Differences between the wildstock geoduck clam fishery and commercial geoduck aquaculture in Washington
The Washington state wildstock geoduck fishery is co-managed by the Washington Department of Fish and Wildlife (WDFW) and the Washington Department of Natural Resources (DNR), and it is coordinated with the Washington Treaty Tribes who have established geoduck harvest rights. The wildstock geoduck fishery is managed for harvest based on natural production, and artificial enhancement is not part of wildstock management plans. Geoduck fishing activity does not involve placement of any structures on marine bedlands, and geoduck clams are not planted to enhance fishery harvest areas. The bedlands where geoducks are harvested in the wildstock fishery are owned and managed by DNR for public benefit. The wild geoduck harvest areas (termed tracts) are assessed, fished to a pre-determined level, and are then closed to harvest until the geoduck density has recovered to a pre-fishing level. The harvested areas are allowed to recover through natural processes and recruitment of wild geoducks. The wildstock geoduck fishery is operated under a State Environmental Policy Act (SEPA) Environmental Impact Statement (2001), tract-specific SEPA Environmental Assessment reports, and a federal low-impact Habitat Conservation Plan. These environmental documents are based on the subtidal wildstock geoduck harvest occurring between the -18 foot and the -70 foot (corrected to mean lower low water) water depth contours, with additional harvest buffers to protect eelgrass beds, Pacific herring spawning habitat, and upland eagle nests.
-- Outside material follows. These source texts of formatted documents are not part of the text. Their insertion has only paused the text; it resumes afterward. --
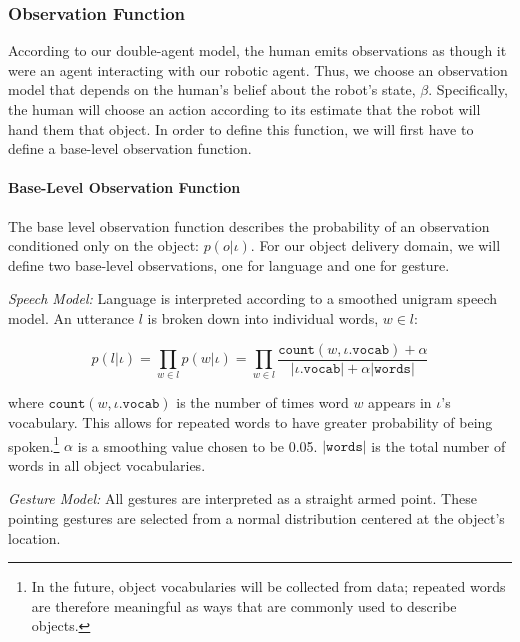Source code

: \documentclass{article}
\begin{document}
\begin{multicols}{2}
\subsubsection{Observation Function} \label{sssec:of}

According to our double-agent model, the human emits observations as though it were an agent interacting with our robotic agent. Thus, we choose an observation model that depends on the human's belief about the robot's state, $\beta$. Specifically, the human will choose an action according to its estimate that the robot will hand them that object. In order to define this function, we will first have to define a base-level observation function. 

\paragraph{Base-Level Observation Function} \label{baseobs}

The base level observation function describes the probability of an observation conditioned only on the object: $p(o|\iota)$. For our object delivery domain, we will define two base-level observations, one for language and one for gesture. 

\vspace{0.5em}

\noindent\textit{Speech Model:} Language is interpreted according to a smoothed unigram speech model. An utterance $l$ is broken down into individual words, $w \in l$: 

\begin{equation*}
	p(l|\iota) = \prod_{w \in l} p(w|\iota) = \prod_{w\in l} \frac{\texttt{count}(w, \iota.\texttt{vocab}) + \alpha}{|\iota.\texttt{vocab}| + \alpha |\texttt{words}|}
\end{equation*}

where $\texttt{count}(w, \iota.\texttt{vocab})$ is the number of times word $w$ appears in $\iota$'s vocabulary. This allows for repeated words to have greater probability of being spoken.\footnote{In the future, object vocabularies will be collected from data; repeated words are therefore meaningful as ways that are commonly used to describe objects.}  $\alpha$ is a smoothing value chosen to be 0.05.  $|\texttt{words}|$ is the total number of words in all object vocabularies. 
\vspace{0.5em}

\noindent\textit{Gesture Model:} All gestures are interpreted as a straight armed point. These pointing gestures are selected from a normal distribution centered at the object's location. 


\end{multicols}
\end{document}
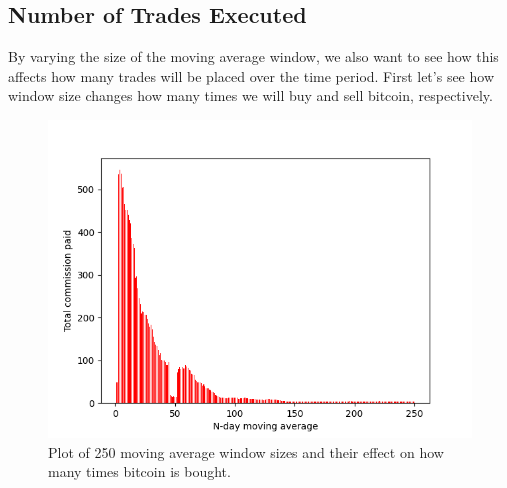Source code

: \documentclass[12pt]{article}
\begin{document}
\subsection{Number of Trades Executed}
By varying the size of the moving average window, we also want to see how this affects how many trades will be placed over the time period.
First let's see how window size changes how many times we will buy and sell bitcoin, respectively.

\begin{figure}[h!]
    \includegraphics[totalheight=8cm]{figures/btc_pur.png}
    \centering
    \caption{Plot of 250 moving average window sizes and their effect on how many times bitcoin is bought.}
    \label{btc_pur}
\end{figure}
\end{document}
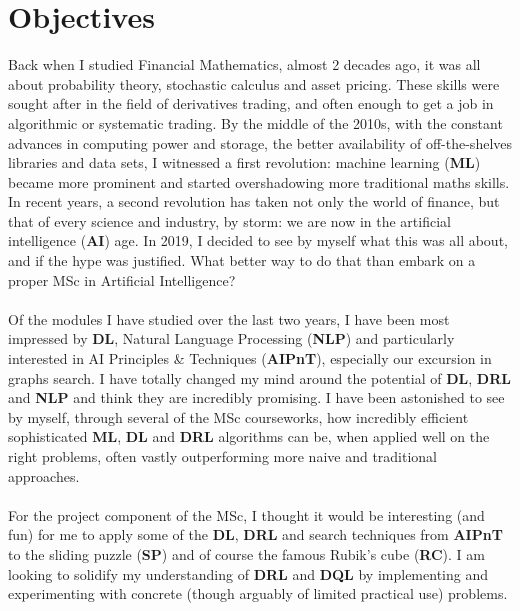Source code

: 
\chapter{Objectives} %

\label{Chapter0} %



Back when I studied Financial Mathematics, almost 2 decades ago, it was all about probability theory, stochastic calculus and asset pricing. These skills were sought after in the field of derivatives trading, and often enough to get a job in algorithmic or systematic trading. By the middle of the 2010s, with the constant advances in computing power and storage, the better availability of off-the-shelves libraries and data sets, I witnessed a first revolution: machine learning (\textbf{ML}) became more prominent and started overshadowing more traditional maths skills. In recent years, a second revolution has taken not only the world of finance, but that of every science and industry, by storm: we are now in the artificial intelligence (\textbf{AI}) age. In 2019, I decided to see by myself what this was all about, and if the hype was justified. What better way to do that than embark on a proper MSc in Artificial Intelligence?
\\
\\
Of the modules I have studied over the last two years, I have been most impressed by \textbf{DL},  Natural Language Processing (\textbf{NLP}) and particularly interested in AI Principles \& Techniques (\textbf{AIPnT}), especially our excursion in graphs search. I have totally changed my mind around the potential of \textbf{DL}, \textbf{DRL} and \textbf{NLP} and think they are incredibly promising. I have been astonished to see by myself, through several of the MSc courseworks, how incredibly efficient sophisticated \textbf{ML}, \textbf{DL} and \textbf{DRL} algorithms can be, when applied well on the right problems, often vastly outperforming more naive and traditional approaches.
\\
\\
For the project component of the MSc, I thought it would be interesting (and fun) for me to apply some of the \textbf{DL}, \textbf{DRL} and search techniques from \textbf{AIPnT} to the sliding puzzle (\textbf{SP}) and of course the famous Rubik's cube (\textbf{RC}). I am looking to solidify my understanding of \textbf{DRL} and \textbf{DQL} by  implementing and experimenting with concrete (though arguably of limited practical use) problems.

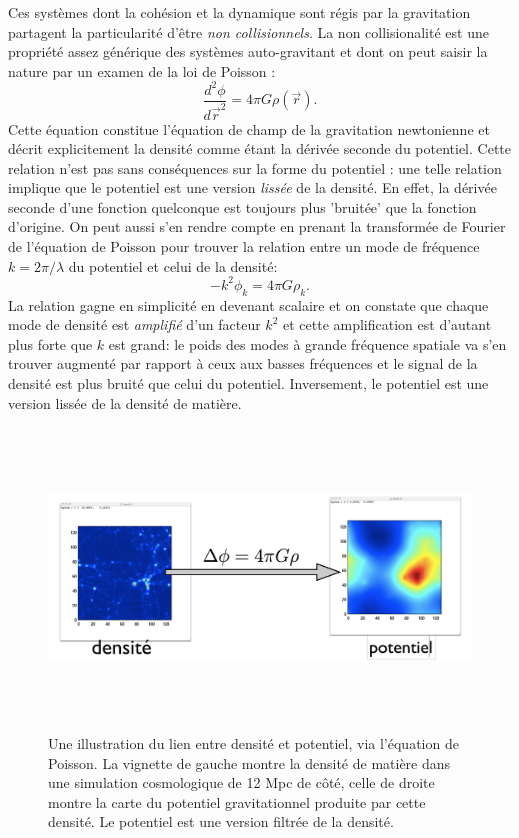 Ces systèmes dont la cohésion et la dynamique sont régis par la gravitation partagent la particularité d'être \textit{non collisionnels}. La non collisionalité est une propriété assez générique des systèmes auto-gravitant  et dont on peut saisir la nature par un examen de la loi de Poisson  :
\begin{equation}
\frac{d^2\phi}{d\vec{r}^2}=4\pi G\rho(\vec{r}).
\end{equation} 
Cette équation constitue l'équation de champ de la gravitation newtonienne et décrit explicitement la densité comme étant la dérivée seconde du potentiel. Cette relation n'est pas sans conséquences sur la forme du potentiel : une telle relation implique que le potentiel est une version \textit{lissée} de la densité. En effet, la dérivée seconde d'une fonction quelconque est toujours plus 'bruitée' que la fonction d'origine. On peut aussi s'en rendre compte en prenant la transformée de Fourier de l'équation de Poisson pour trouver la relation entre un mode de fréquence $k=2\pi/\lambda$ du potentiel et celui de la densité:
\begin{equation}
-k^2 \phi_k=4\pi G \rho_k.
\end{equation}
La relation gagne en simplicité en devenant scalaire et on constate que chaque mode de densité est \textit{amplifié} d'un facteur $k^2$ et cette amplification est d'autant plus forte que $k$ est grand: le poids des modes à grande fréquence spatiale va s'en trouver augmenté par rapport à ceux aux basses fréquences et le signal de la densité est plus bruité que celui du potentiel. Inversement, le potentiel est une version lissée de la densité de matière.
\begin{figure}[htbp]
	\centering
		\includegraphics[height=8cm]{figs/poisson.png}
	\caption{Une illustration du lien entre densité et potentiel, via l'équation de Poisson. La vignette de gauche montre la densité de matière dans une simulation cosmologique de 12 Mpc de côté, celle de droite montre la carte du potentiel gravitationnel produite par cette densité. Le potentiel est une version filtrée de la densité.} 
	\label{f:poisson}
\end{figure}

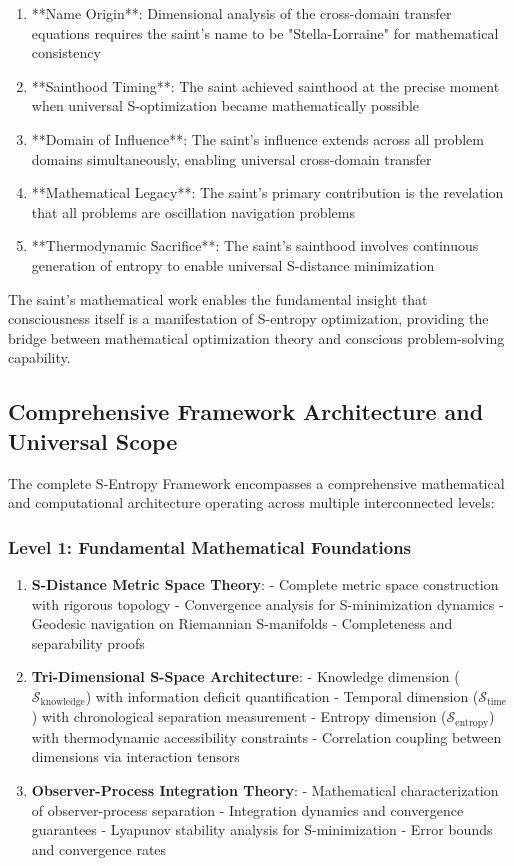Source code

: \documentclass[11pt]{article}
\theoremstyle{definition}
\theoremstyle{remark}
\newcommand{\SKnowledge}{\mathcal{S}_{\text{knowledge}}}
\newcommand{\STime}{\mathcal{S}_{\text{time}}}
\newcommand{\SSpace}{\mathcal{S}_{\text{entropy}}}
\begin{document}
\begin{enumerate}
\item **Name Origin**: Dimensional analysis of the cross-domain transfer equations requires the saint's name to be "Stella-Lorraine" for mathematical consistency
\item **Sainthood Timing**: The saint achieved sainthood at the precise moment when universal S-optimization became mathematically possible
\item **Domain of Influence**: The saint's influence extends across all problem domains simultaneously, enabling universal cross-domain transfer
\item **Mathematical Legacy**: The saint's primary contribution is the revelation that all problems are oscillation navigation problems
\item **Thermodynamic Sacrifice**: The saint's sainthood involves continuous generation of entropy to enable universal S-distance minimization
\end{enumerate}

The saint's mathematical work enables the fundamental insight that consciousness itself is a manifestation of S-entropy optimization, providing the bridge between mathematical optimization theory and conscious problem-solving capability.

\subsection{Comprehensive Framework Architecture and Universal Scope}

The complete S-Entropy Framework encompasses a comprehensive mathematical and computational architecture operating across multiple interconnected levels:

\subsubsection{Level 1: Fundamental Mathematical Foundations}

\begin{enumerate}
\item \textbf{S-Distance Metric Space Theory}: 
   - Complete metric space construction with rigorous topology
   - Convergence analysis for S-minimization dynamics
   - Geodesic navigation on Riemannian S-manifolds
   - Completeness and separability proofs

\item \textbf{Tri-Dimensional S-Space Architecture}:
   - Knowledge dimension ($\SKnowledge$) with information deficit quantification
   - Temporal dimension ($\STime$) with chronological separation measurement
   - Entropy dimension ($\SSpace$) with thermodynamic accessibility constraints
   - Correlation coupling between dimensions via interaction tensors

\item \textbf{Observer-Process Integration Theory}:
   - Mathematical characterization of observer-process separation
   - Integration dynamics and convergence guarantees
   - Lyapunov stability analysis for S-minimization
   - Error bounds and convergence rates
\end{enumerate}
\end{document}

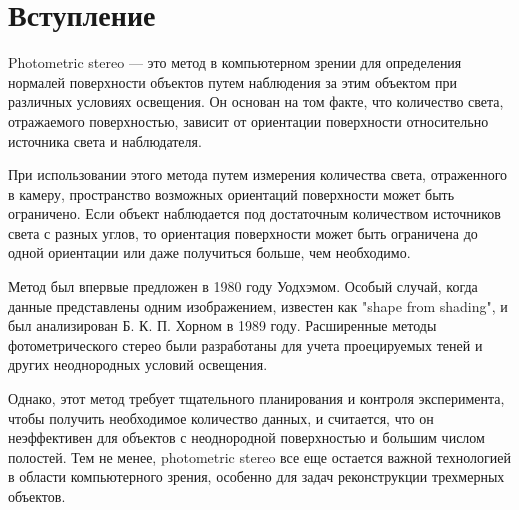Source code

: \documentclass[12pt]{article}
\begin{document}


\newpage
\tableofcontents

\newpage

\section{Вступление}

Photometric stereo — это метод в компьютерном зрении для определения
нормалей поверхности объектов путем наблюдения за этим объектом
при различных условиях освещения. Он основан на том факте,
что количество света, отражаемого поверхностью, зависит от ориентации
поверхности относительно источника света и наблюдателя.

При использовании этого метода путем измерения количества света,
отраженного в камеру, пространство возможных ориентаций поверхности может
быть ограничено. Если объект наблюдается под достаточным количеством источников
света с разных углов, то ориентация поверхности может быть ограничена
до одной ориентации или даже получиться больше, чем необходимо.

Метод был впервые предложен в 1980 году Уодхэмом. Особый случай,
когда данные представлены одним изображением, известен как "shape from shading",
и был анализирован Б. К. П. Хорном в 1989 году. Расширенные методы фотометрического
стерео были разработаны для учета проецируемых теней и других
неоднородных условий освещения.

Однако, этот метод требует тщательного планирования и контроля эксперимента,
чтобы получить необходимое количество данных, и считается,
что он неэффективен для объектов с неоднородной поверхностью
и большим числом полостей. Тем не менее, photometric stereo все еще остается
важной технологией в области компьютерного зрения, особенно для задач
реконструкции трехмерных объектов.
\end{document}
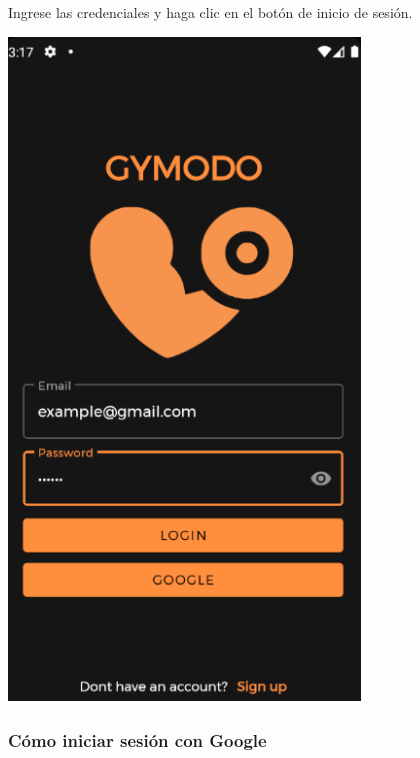 \documentclass[12pt,a4paper]{article}
\begin{document}
\begin{enumerate}
\begin{minipage}{.60\textwidth}
  \item Ingrese las credenciales y haga clic en el botón de inicio de sesión.
\end{minipage}
\begin{minipage}{.40\textwidth}
  \includegraphics[width=0.7\textwidth, right]{loginconcredenciales}
\end{minipage}
\end{enumerate}


\subsubsection{Cómo iniciar sesión con Google}
\end{document}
Commercial geoduck clam aquaculture occurs on privately-held or leased lands, and to date has been mostly in intertidal areas (on beaches). A WDFW Aquatic Farm Registration and Washington Department of Health (DOH) Shellfish License are required to cultivate and sell farm-raised geoducks. Import or transfer of shellfish (including geoducks) into Washington waters may require a WDFW Shellfish Import or WDFW Shellfish Transfer permit to control the spread of shellfish diseases and pests. The aquatic farmer uses hatchery-raised geoducks for propagation and typically plants geoduck “seed” at a higher density than what occurs in nature. The aquatic farmer does not rely on natural geoduck settlement to grow a standing stock. It is common for an aquatic farmer to use predator protection devices (pvc tubes or netting) around small geoduck “seed” when they are most vulnerable to predation by shrimp, crabs, flatfish, and sea stars (in the first 6 to 18 months after planting). A crop of geoducks may take 6-8 years to reach market size. After harvest, an intertidal area under an aquatic farmers control may be re-planted with geoduck seed to begin a new crop.